The Ministry of Foreign Affairs has approved the expenditure of almost €110,000 for the purchase of an armored car for the use of embassy staff in Mexico.

A deposit of €82,119, a 75% down payment on the Ford Explorer hybrid vehicle, was paid last year as part of a €425,000 expenditure on new cars by the department.

The armored car was needed for what was described by diplomats as an “extremely difficult” country in which to work, according to internal reviews.

The mission’s latest review report said organized crime, including narco-terrorism, is “a grave concern” and that the US war on drugs has had a “harmful influence” on Mexico, trafficking drugs being at the heart of “widespread corruption”.

Irish staff stationed there said there was a need for ‘constant security’ and that they needed to be ‘extremely vigilant when on the move’. The armored car was one of two vehicles purchased in Mexico last year with an outlay of just over €30,000 for a Toyota Sienna as a replacement vehicle.

The Ministry of Foreign Affairs has also disbursed €57,287 for a new BMW 530e hybrid vehicle for the new mission in the Moroccan capital Rabat. At other embassies, swaps were leveraged with €46,417 paid to the Saudi Embassy in Riyadh for a GMC Yukon vehicle to replace the old Chevrolet Tahoe car.

In New York, the department traded in a new Ford Explorer hybrid vehicle for its diplomatic staff, paying over $31,871 for the new replacement model. A similar trade-in deal in Tel Aviv, Israel, saw €23,584 paid for a new Mercedes E300e to replace the embassy’s old Skoda Superb.

Other embassies which upgraded their vehicles last year included Helsinki which traded in a new BMW 530e for €21,700 and New Delhi where €19,184 was enough to buy a new MG Hector in exchange for the Suzuki Vitara which had been used.

A deposit on a new vehicle for the London Embassy was also paid last year with a 25% deposit of €10,675 paid for a BMW 530e to replace the existing BMW car. Three off-road vehicles for use at Irish diplomatic posts in Africa were purchased in 2021 with just over €102,000 paid.

This covered the cost of two Toyota Landcruisers of €37,275 for the mission in Lilongwe, Malawi’s capital, and €28,198 for a Toyota RAV in Lusaka, Zambia. In a briefing note, the ministry said its international staff undertake a significant amount of travel in the performance of their duties.

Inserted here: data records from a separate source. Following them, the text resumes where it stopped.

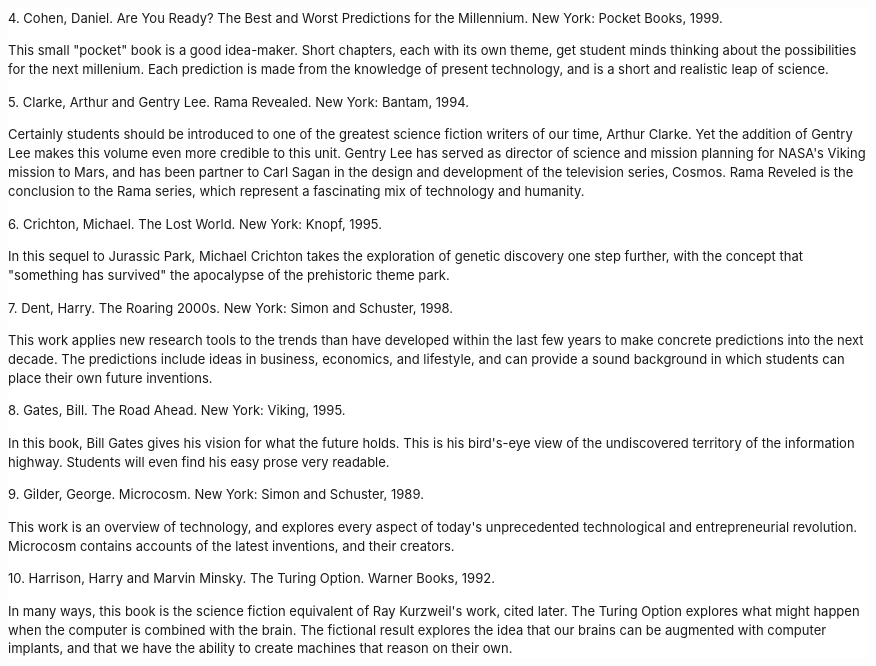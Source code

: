 </font>
 <font size="-1">
  4. Cohen, Daniel. Are You Ready? The Best and Worst Predictions for the Millennium. New York: Pocket Books, 1999.
  <p>
   This small "pocket" book is a good idea-maker.  Short chapters, each with its own theme, get student minds thinking about the possibilities for the next millenium.  Each prediction is made from the knowledge of present technology, and is a short and realistic leap of science.
  </p>
</font>
 <font size="-1">
  5. Clarke, Arthur and Gentry Lee. Rama Revealed. New York: Bantam, 1994.
  <p>
   Certainly students should be introduced to one of the greatest science fiction writers of our time, Arthur Clarke.  Yet the addition of Gentry Lee makes this volume even more credible to this unit.  Gentry Lee has served as director of science and mission planning for NASA's Viking mission to Mars, and has been partner to Carl Sagan in the design and development of the television series, Cosmos.  Rama Reveled is the conclusion to the Rama series, which represent a fascinating mix of technology and humanity.
  </p>
</font>
 <font size="-1">
  6. Crichton, Michael. The Lost World. New York: Knopf, 1995.
  <p>
   In this sequel to Jurassic Park, Michael Crichton takes the exploration of genetic discovery one step further, with the concept that "something has survived" the apocalypse of the prehistoric theme park.
  </p>
</font>
 <font size="-1">
  7. Dent, Harry. The Roaring 2000s. New York: Simon and Schuster, 1998.
  <p>
   This work applies new research tools to the trends than have developed within the last few years to make concrete predictions into the next decade.  The predictions include ideas in business, economics, and lifestyle, and can provide a sound background in which students can place their own future inventions.
  </p>
</font>
 <font size="-1">
  8. Gates, Bill. The Road Ahead. New York: Viking, 1995.
  <p>
   In this book, Bill Gates gives his vision for what the future holds.  This is his bird's-eye view of  the undiscovered territory of the information highway.  Students will even find his easy prose very readable.
  </p>
</font>
 <font size="-1">
  9. Gilder, George. Microcosm. New York: Simon and Schuster, 1989.
  <p>
   This work is an overview of technology, and explores every aspect of today's unprecedented technological and entrepreneurial revolution.  Microcosm contains accounts of the latest inventions, and their creators.
  </p>
</font>
 <font size="-1">
  10. Harrison, Harry and Marvin Minsky. The Turing Option. Warner Books, 1992.
  <p>
   In many ways, this book is the science fiction equivalent of Ray Kurzweil's work, cited later.  The Turing Option explores what might happen when the computer is combined with the brain.  The fictional result explores the idea that our brains can be augmented with computer implants, and that we have the ability to create machines that reason on their own.
  </p>
</font>
 <font size="-1">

“In addition to the demanding timetables, in many cases there are also issues related to the limited availability of public transport, safety considerations and location,” he said.

The ministry said the vehicles are used for as long as they can operate safely and efficiently and as long as they still have good trade-in value.

“In general, the sanction to replace an official vehicle will only be given if the vehicle is old; when there are security, safety or environmental considerations; when there is a commercial requirement for purchase or replacement; or maintenance/operating costs increase to such an extent that maintaining the vehicle is no longer economical,” they said.

Other factors considered were climate, terrain, safety, security, as well as environmental considerations of how this would affect the ministry’s carbon footprint.